▸ **What you will do**
Return exactly the final stretch of the records below, opening with the line that contains "state hơn LSTM." and closing with the last line.

Rendered images with source text:
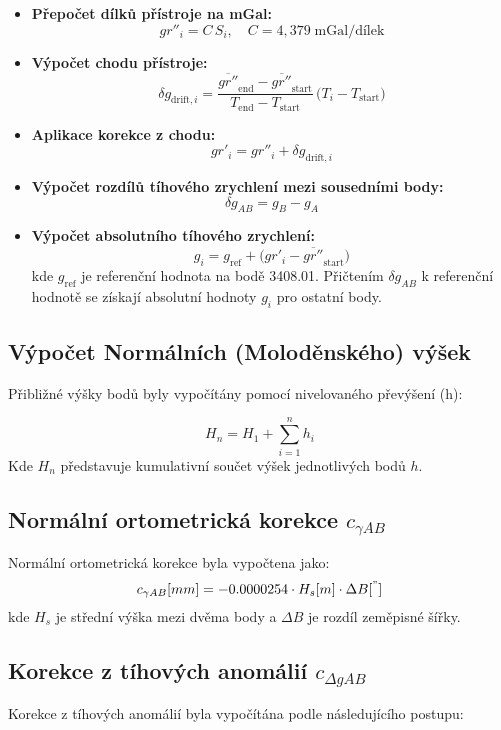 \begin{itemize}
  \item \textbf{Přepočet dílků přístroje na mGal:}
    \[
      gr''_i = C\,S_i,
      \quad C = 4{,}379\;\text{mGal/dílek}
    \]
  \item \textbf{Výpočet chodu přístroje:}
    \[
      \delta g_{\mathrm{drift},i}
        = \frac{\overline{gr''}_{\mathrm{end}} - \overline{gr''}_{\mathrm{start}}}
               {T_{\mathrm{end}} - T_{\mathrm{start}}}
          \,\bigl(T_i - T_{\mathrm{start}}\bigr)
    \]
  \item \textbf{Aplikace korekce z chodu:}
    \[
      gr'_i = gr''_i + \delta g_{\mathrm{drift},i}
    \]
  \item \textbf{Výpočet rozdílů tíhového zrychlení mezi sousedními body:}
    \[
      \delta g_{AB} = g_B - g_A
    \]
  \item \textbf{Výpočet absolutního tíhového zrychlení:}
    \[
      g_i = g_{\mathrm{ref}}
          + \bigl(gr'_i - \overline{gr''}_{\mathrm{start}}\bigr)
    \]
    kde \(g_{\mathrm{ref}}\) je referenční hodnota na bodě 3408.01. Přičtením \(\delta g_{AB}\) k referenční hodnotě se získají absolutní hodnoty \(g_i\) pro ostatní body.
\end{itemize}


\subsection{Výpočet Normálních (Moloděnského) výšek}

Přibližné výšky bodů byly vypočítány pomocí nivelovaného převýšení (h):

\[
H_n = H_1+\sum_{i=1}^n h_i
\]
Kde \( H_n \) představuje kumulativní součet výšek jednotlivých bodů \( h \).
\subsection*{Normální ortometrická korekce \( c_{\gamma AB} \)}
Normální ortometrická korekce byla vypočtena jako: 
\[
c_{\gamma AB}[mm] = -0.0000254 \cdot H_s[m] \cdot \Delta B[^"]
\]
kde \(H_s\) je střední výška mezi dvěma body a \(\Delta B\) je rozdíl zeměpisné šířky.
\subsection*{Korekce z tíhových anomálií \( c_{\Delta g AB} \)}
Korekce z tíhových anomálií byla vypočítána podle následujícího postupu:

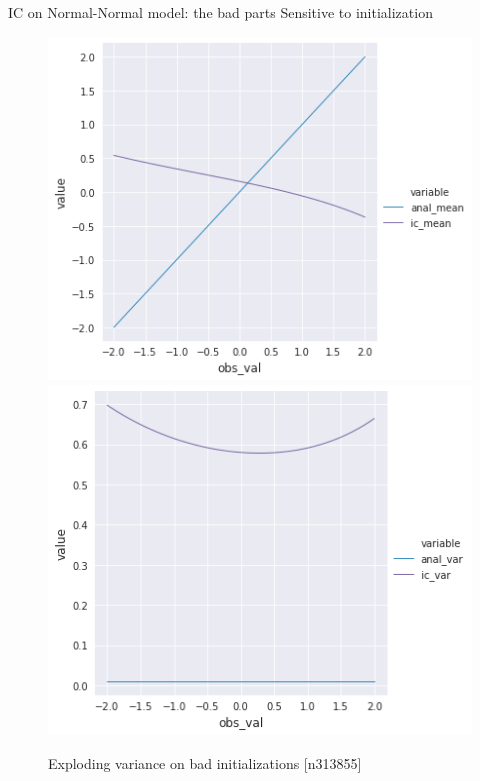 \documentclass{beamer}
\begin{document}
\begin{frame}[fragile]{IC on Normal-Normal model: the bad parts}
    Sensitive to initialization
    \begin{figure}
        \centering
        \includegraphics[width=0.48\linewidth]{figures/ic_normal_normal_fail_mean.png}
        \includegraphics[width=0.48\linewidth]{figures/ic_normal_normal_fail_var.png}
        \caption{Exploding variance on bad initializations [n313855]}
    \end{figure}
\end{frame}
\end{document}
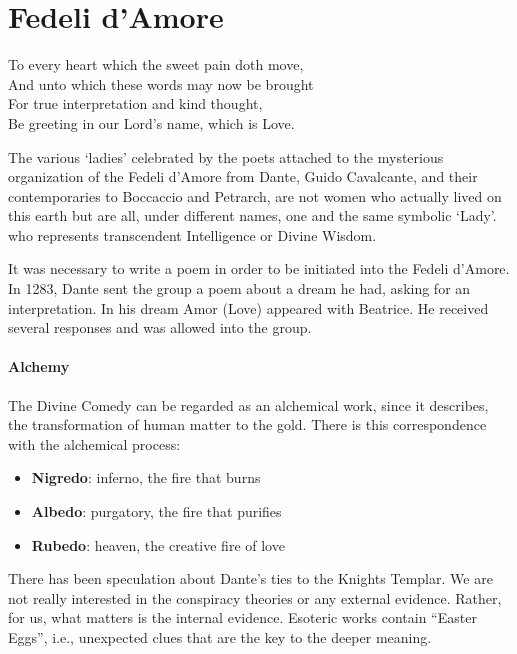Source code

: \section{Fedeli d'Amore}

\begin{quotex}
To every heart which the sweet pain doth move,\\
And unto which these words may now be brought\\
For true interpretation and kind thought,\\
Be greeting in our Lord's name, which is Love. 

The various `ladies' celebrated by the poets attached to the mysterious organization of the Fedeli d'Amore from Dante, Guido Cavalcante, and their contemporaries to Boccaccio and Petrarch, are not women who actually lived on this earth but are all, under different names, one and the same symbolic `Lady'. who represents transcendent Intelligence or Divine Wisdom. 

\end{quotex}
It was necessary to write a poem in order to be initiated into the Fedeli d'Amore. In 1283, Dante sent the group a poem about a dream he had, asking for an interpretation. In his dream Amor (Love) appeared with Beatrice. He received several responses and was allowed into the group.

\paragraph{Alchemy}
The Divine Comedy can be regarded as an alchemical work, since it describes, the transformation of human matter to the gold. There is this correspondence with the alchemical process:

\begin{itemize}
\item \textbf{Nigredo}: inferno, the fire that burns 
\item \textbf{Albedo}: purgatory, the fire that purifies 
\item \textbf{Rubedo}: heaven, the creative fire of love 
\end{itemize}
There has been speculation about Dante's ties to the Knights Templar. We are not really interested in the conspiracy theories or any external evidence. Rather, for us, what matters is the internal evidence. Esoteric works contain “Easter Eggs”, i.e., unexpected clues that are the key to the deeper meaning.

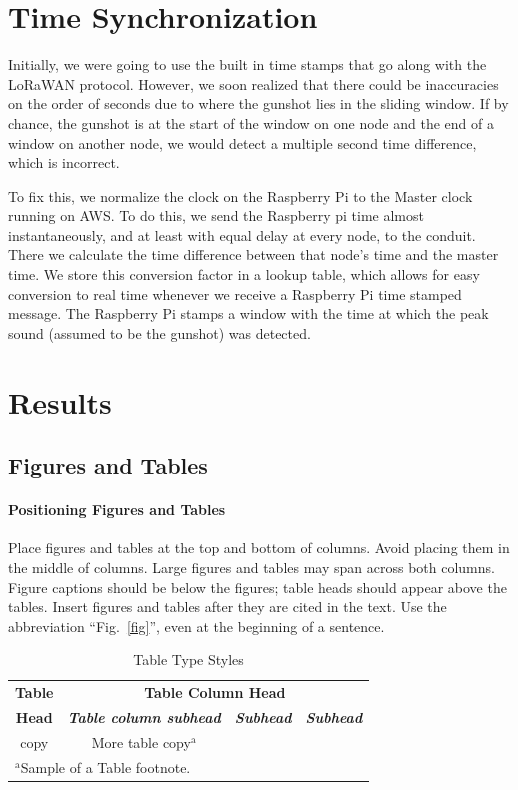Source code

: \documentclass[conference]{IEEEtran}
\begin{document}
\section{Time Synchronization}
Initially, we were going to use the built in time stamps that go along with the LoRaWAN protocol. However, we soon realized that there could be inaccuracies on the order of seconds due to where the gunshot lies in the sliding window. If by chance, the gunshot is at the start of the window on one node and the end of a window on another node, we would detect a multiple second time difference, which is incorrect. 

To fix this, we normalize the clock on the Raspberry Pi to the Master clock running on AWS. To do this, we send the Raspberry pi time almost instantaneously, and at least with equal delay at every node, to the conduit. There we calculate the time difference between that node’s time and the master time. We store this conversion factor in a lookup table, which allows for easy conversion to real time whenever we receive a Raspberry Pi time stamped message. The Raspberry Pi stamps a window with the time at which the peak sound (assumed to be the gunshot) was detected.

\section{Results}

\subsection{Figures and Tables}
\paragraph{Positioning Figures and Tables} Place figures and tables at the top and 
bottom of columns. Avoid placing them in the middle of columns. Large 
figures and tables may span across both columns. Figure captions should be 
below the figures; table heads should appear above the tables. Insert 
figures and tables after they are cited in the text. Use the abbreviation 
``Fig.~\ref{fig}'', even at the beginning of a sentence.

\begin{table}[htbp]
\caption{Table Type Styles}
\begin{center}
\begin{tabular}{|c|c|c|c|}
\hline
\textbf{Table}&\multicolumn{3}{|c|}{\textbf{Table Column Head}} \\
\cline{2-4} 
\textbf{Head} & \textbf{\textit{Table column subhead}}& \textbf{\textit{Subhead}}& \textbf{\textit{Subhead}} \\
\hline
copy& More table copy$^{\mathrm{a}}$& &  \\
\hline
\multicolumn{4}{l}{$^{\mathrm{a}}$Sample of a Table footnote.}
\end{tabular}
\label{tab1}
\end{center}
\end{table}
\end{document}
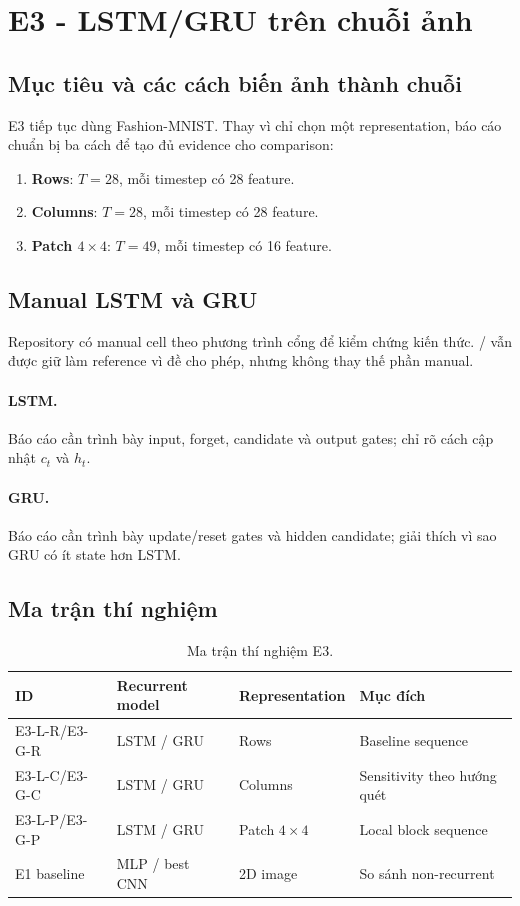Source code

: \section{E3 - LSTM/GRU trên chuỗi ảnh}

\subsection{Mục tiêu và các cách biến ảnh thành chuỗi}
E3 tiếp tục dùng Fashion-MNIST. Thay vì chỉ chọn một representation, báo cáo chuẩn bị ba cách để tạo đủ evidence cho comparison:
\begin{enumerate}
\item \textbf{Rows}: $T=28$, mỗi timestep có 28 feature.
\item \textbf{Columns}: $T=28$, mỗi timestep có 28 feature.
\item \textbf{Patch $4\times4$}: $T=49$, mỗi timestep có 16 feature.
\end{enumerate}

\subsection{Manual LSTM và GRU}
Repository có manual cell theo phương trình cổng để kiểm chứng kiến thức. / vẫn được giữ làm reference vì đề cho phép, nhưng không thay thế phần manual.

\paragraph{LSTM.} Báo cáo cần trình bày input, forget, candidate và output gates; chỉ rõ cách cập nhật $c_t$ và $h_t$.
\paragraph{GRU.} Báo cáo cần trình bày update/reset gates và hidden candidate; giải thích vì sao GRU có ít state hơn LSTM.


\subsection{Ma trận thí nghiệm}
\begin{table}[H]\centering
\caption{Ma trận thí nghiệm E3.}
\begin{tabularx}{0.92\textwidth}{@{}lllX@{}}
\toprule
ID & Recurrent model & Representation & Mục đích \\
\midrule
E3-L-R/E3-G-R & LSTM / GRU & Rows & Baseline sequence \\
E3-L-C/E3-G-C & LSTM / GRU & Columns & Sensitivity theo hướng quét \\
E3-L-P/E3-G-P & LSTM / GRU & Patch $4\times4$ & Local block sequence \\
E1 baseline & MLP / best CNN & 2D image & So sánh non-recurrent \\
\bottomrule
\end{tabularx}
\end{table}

▸ **Answer for the task**
\paragraph{GRU.} Báo cáo cần trình bày update/reset gates và hidden candidate; giải thích vì sao GRU có ít state hơn LSTM.


\subsection{Ma trận thí nghiệm}
\begin{table}[H]\centering
\caption{Ma trận thí nghiệm E3.}
\begin{tabularx}{0.92\textwidth}{@{}lllX@{}}
\toprule
ID & Recurrent model & Representation & Mục đích \\
\midrule
E3-L-R/E3-G-R & LSTM / GRU & Rows & Baseline sequence \\
E3-L-C/E3-G-C & LSTM / GRU & Columns & Sensitivity theo hướng quét \\
E3-L-P/E3-G-P & LSTM / GRU & Patch $4\times4$ & Local block sequence \\
E1 baseline & MLP / best CNN & 2D image & So sánh non-recurrent \\
\bottomrule
\end{tabularx}
\end{table}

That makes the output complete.